▶ [TASK STATEMENT]
Please print the data that follows, keeping every line exact.

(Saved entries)
[Start of section]

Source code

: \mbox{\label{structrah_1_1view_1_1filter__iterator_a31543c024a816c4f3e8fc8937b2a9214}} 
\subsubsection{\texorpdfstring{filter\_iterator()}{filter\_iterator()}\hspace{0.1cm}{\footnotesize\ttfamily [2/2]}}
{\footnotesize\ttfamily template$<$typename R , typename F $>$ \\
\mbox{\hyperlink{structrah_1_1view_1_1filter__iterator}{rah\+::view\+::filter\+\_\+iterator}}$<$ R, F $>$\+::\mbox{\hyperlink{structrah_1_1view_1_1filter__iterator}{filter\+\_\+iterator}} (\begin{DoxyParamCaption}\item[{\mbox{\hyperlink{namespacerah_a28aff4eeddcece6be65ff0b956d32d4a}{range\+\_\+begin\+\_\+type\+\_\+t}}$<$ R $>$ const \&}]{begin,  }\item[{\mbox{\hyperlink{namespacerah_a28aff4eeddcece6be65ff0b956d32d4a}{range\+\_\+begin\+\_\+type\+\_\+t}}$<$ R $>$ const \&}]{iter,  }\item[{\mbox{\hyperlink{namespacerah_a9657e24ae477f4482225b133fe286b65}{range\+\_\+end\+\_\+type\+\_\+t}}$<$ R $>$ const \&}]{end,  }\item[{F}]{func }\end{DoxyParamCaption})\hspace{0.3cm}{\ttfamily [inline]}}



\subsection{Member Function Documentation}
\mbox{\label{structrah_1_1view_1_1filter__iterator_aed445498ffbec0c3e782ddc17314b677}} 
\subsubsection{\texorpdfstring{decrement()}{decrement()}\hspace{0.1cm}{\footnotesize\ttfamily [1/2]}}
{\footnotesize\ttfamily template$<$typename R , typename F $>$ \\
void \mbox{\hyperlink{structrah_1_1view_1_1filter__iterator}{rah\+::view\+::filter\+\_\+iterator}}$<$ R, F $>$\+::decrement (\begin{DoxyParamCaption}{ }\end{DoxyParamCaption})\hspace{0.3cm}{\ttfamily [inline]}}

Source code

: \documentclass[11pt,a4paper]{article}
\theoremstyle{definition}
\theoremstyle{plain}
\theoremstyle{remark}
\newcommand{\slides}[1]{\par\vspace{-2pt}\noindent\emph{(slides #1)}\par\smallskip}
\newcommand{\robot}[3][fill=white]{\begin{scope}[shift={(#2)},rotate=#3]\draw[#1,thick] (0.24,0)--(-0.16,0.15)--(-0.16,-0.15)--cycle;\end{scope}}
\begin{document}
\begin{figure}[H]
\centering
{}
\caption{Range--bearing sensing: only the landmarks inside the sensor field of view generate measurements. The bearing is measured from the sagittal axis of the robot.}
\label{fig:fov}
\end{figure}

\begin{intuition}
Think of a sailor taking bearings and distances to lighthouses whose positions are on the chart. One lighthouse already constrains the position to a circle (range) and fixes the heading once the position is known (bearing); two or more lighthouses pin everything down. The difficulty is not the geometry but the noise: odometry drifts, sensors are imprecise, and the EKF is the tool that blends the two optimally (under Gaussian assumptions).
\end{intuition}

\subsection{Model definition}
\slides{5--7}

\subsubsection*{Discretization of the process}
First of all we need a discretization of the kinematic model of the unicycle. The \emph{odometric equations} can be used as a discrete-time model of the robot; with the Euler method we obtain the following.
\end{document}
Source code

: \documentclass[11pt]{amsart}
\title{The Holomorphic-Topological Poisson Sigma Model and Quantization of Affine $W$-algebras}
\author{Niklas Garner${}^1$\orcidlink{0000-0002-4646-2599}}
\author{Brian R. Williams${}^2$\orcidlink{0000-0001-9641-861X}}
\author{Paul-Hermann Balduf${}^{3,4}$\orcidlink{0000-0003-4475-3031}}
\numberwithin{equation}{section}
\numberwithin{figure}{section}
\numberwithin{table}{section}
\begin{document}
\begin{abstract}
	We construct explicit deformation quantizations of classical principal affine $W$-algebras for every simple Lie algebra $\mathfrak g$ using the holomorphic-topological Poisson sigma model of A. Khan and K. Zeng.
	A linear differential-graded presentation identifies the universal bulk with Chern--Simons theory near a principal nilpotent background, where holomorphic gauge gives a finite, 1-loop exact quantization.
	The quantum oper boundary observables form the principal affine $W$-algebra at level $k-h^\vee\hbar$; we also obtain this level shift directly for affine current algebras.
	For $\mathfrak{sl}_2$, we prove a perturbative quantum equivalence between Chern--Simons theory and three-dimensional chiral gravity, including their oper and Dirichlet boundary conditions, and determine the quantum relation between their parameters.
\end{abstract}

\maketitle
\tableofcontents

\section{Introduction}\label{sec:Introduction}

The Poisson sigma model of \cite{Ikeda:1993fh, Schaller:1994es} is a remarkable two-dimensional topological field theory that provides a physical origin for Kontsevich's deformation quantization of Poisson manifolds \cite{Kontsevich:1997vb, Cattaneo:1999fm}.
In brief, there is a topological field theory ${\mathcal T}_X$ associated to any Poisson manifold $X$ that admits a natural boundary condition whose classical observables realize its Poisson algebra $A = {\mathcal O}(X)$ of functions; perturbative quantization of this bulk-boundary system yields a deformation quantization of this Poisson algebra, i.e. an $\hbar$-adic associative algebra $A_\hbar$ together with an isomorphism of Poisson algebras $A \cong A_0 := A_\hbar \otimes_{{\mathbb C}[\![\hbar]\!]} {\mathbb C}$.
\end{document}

[End of section]

▶ [PROBLEM SOLUTION]
Source code

: \mbox{\label{structrah_1_1view_1_1filter__iterator_a31543c024a816c4f3e8fc8937b2a9214}} 
\subsubsection{\texorpdfstring{filter\_iterator()}{filter\_iterator()}\hspace{0.1cm}{\footnotesize\ttfamily [2/2]}}
{\footnotesize\ttfamily template$<$typename R , typename F $>$ \\
\mbox{\hyperlink{structrah_1_1view_1_1filter__iterator}{rah\+::view\+::filter\+\_\+iterator}}$<$ R, F $>$\+::\mbox{\hyperlink{structrah_1_1view_1_1filter__iterator}{filter\+\_\+iterator}} (\begin{DoxyParamCaption}\item[{\mbox{\hyperlink{namespacerah_a28aff4eeddcece6be65ff0b956d32d4a}{range\+\_\+begin\+\_\+type\+\_\+t}}$<$ R $>$ const \&}]{begin,  }\item[{\mbox{\hyperlink{namespacerah_a28aff4eeddcece6be65ff0b956d32d4a}{range\+\_\+begin\+\_\+type\+\_\+t}}$<$ R $>$ const \&}]{iter,  }\item[{\mbox{\hyperlink{namespacerah_a9657e24ae477f4482225b133fe286b65}{range\+\_\+end\+\_\+type\+\_\+t}}$<$ R $>$ const \&}]{end,  }\item[{F}]{func }\end{DoxyParamCaption})\hspace{0.3cm}{\ttfamily [inline]}}



\subsection{Member Function Documentation}
\mbox{\label{structrah_1_1view_1_1filter__iterator_aed445498ffbec0c3e782ddc17314b677}} 
\subsubsection{\texorpdfstring{decrement()}{decrement()}\hspace{0.1cm}{\footnotesize\ttfamily [1/2]}}
{\footnotesize\ttfamily template$<$typename R , typename F $>$ \\
void \mbox{\hyperlink{structrah_1_1view_1_1filter__iterator}{rah\+::view\+::filter\+\_\+iterator}}$<$ R, F $>$\+::decrement (\begin{DoxyParamCaption}{ }\end{DoxyParamCaption})\hspace{0.3cm}{\ttfamily [inline]}}

Source code

: \documentclass[11pt,a4paper]{article}
\theoremstyle{definition}
\theoremstyle{plain}
\theoremstyle{remark}
\newcommand{\slides}[1]{\par\vspace{-2pt}\noindent\emph{(slides #1)}\par\smallskip}
\newcommand{\robot}[3][fill=white]{\begin{scope}[shift={(#2)},rotate=#3]\draw[#1,thick] (0.24,0)--(-0.16,0.15)--(-0.16,-0.15)--cycle;\end{scope}}
\begin{document}
\begin{figure}[H]
\centering
{}
\caption{Range--bearing sensing: only the landmarks inside the sensor field of view generate measurements. The bearing is measured from the sagittal axis of the robot.}
\label{fig:fov}
\end{figure}

\begin{intuition}
Think of a sailor taking bearings and distances to lighthouses whose positions are on the chart. One lighthouse already constrains the position to a circle (range) and fixes the heading once the position is known (bearing); two or more lighthouses pin everything down. The difficulty is not the geometry but the noise: odometry drifts, sensors are imprecise, and the EKF is the tool that blends the two optimally (under Gaussian assumptions).
\end{intuition}

\subsection{Model definition}
\slides{5--7}

\subsubsection*{Discretization of the process}
First of all we need a discretization of the kinematic model of the unicycle. The \emph{odometric equations} can be used as a discrete-time model of the robot; with the Euler method we obtain the following.
\end{document}
Source code

: \documentclass[11pt]{amsart}
\title{The Holomorphic-Topological Poisson Sigma Model and Quantization of Affine $W$-algebras}
\author{Niklas Garner${}^1$\orcidlink{0000-0002-4646-2599}}
\author{Brian R. Williams${}^2$\orcidlink{0000-0001-9641-861X}}
\author{Paul-Hermann Balduf${}^{3,4}$\orcidlink{0000-0003-4475-3031}}
\numberwithin{equation}{section}
\numberwithin{figure}{section}
\numberwithin{table}{section}
\begin{document}
\begin{abstract}
	We construct explicit deformation quantizations of classical principal affine $W$-algebras for every simple Lie algebra $\mathfrak g$ using the holomorphic-topological Poisson sigma model of A. Khan and K. Zeng.
	A linear differential-graded presentation identifies the universal bulk with Chern--Simons theory near a principal nilpotent background, where holomorphic gauge gives a finite, 1-loop exact quantization.
	The quantum oper boundary observables form the principal affine $W$-algebra at level $k-h^\vee\hbar$; we also obtain this level shift directly for affine current algebras.
	For $\mathfrak{sl}_2$, we prove a perturbative quantum equivalence between Chern--Simons theory and three-dimensional chiral gravity, including their oper and Dirichlet boundary conditions, and determine the quantum relation between their parameters.
\end{abstract}

\maketitle
\tableofcontents

\section{Introduction}\label{sec:Introduction}

The Poisson sigma model of \cite{Ikeda:1993fh, Schaller:1994es} is a remarkable two-dimensional topological field theory that provides a physical origin for Kontsevich's deformation quantization of Poisson manifolds \cite{Kontsevich:1997vb, Cattaneo:1999fm}.
In brief, there is a topological field theory ${\mathcal T}_X$ associated to any Poisson manifold $X$ that admits a natural boundary condition whose classical observables realize its Poisson algebra $A = {\mathcal O}(X)$ of functions; perturbative quantization of this bulk-boundary system yields a deformation quantization of this Poisson algebra, i.e. an $\hbar$-adic associative algebra $A_\hbar$ together with an isomorphism of Poisson algebras $A \cong A_0 := A_\hbar \otimes_{{\mathbb C}[\![\hbar]\!]} {\mathbb C}$.
\end{document}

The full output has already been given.